__Task inputs__:
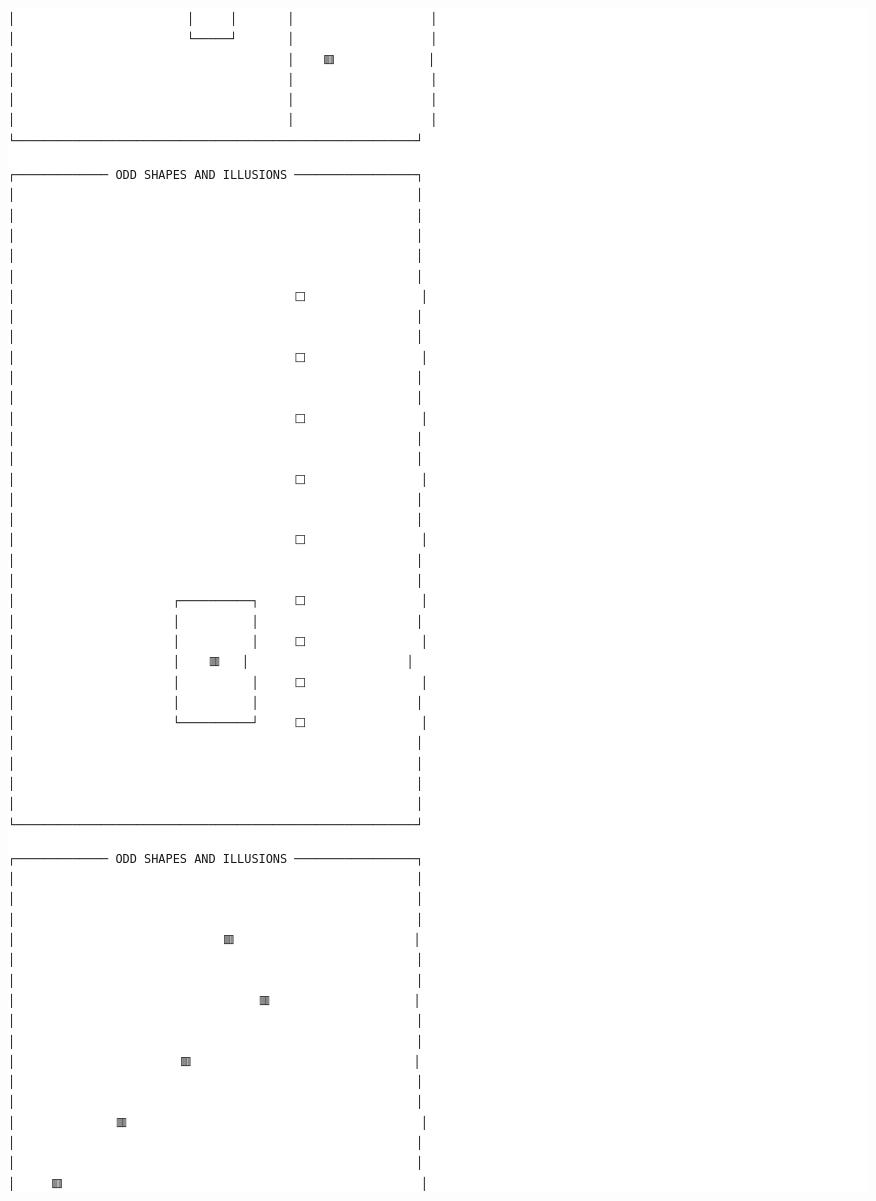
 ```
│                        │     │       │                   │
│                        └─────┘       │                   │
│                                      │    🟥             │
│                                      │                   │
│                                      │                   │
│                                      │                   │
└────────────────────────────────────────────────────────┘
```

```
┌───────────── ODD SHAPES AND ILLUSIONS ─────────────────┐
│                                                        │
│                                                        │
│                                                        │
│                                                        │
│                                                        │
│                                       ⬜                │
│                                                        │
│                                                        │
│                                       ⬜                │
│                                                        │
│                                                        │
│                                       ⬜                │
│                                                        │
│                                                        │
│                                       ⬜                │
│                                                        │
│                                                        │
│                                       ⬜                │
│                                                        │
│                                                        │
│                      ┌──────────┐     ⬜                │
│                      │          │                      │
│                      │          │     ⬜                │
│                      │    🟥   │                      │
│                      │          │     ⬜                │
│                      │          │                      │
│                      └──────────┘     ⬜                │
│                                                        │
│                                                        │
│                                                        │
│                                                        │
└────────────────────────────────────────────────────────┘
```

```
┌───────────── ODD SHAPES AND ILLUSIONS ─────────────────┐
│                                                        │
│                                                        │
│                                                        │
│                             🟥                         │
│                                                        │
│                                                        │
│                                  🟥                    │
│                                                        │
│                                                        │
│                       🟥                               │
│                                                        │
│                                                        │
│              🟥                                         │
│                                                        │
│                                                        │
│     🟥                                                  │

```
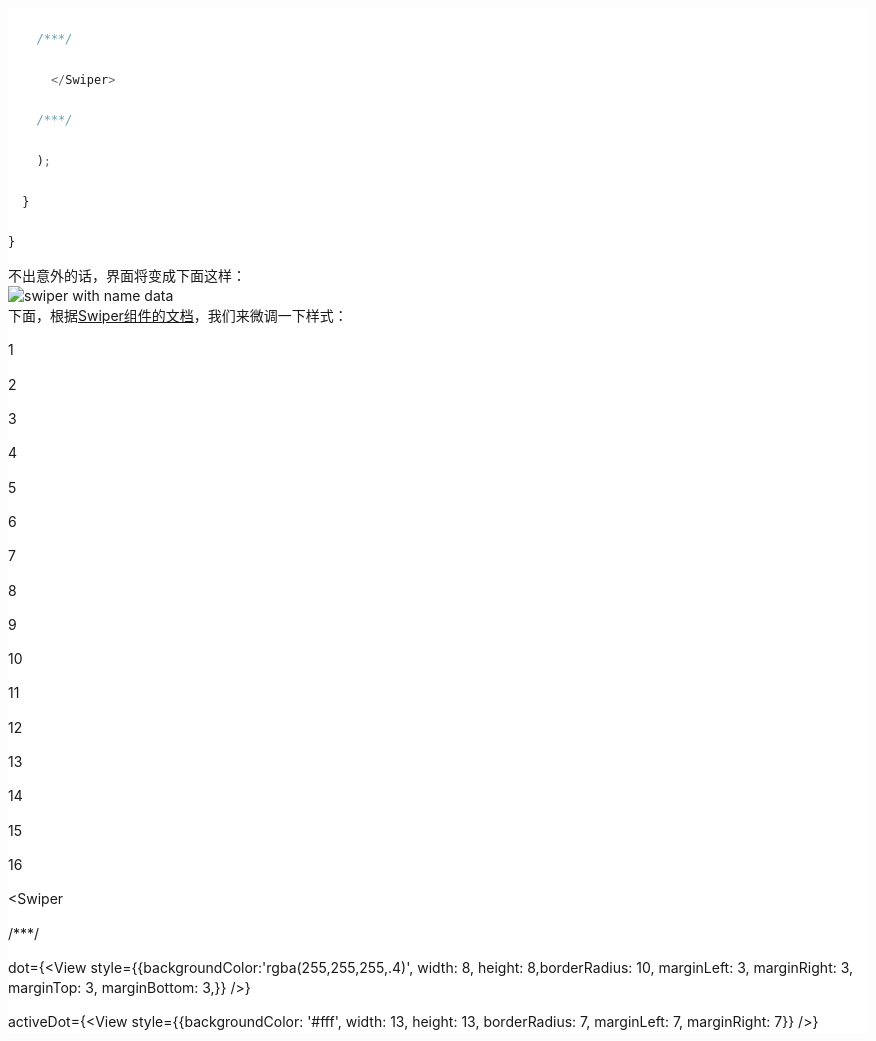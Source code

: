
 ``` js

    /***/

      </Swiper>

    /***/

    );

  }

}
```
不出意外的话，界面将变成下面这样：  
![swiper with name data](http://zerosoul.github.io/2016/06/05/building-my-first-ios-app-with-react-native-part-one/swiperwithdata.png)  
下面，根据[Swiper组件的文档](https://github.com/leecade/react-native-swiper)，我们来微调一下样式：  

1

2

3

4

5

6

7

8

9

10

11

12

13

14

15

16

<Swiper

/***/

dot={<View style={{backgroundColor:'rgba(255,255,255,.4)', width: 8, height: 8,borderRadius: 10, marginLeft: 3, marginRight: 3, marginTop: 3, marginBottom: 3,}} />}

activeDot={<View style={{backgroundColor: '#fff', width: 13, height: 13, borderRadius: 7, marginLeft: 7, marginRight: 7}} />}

__Exercise requirements__:
Across the material, report every line that has the word "style".

__Answer to this exercise__:
dot={<View style={{backgroundColor:'rgba(255,255,255,.4)', width: 8, height: 8,borderRadius: 10, marginLeft: 3, marginRight: 3, marginTop: 3, marginBottom: 3,}} />}
activeDot={<View style={{backgroundColor: '#fff', width: 13, height: 13, borderRadius: 7, marginLeft: 7, marginRight: 7}} />}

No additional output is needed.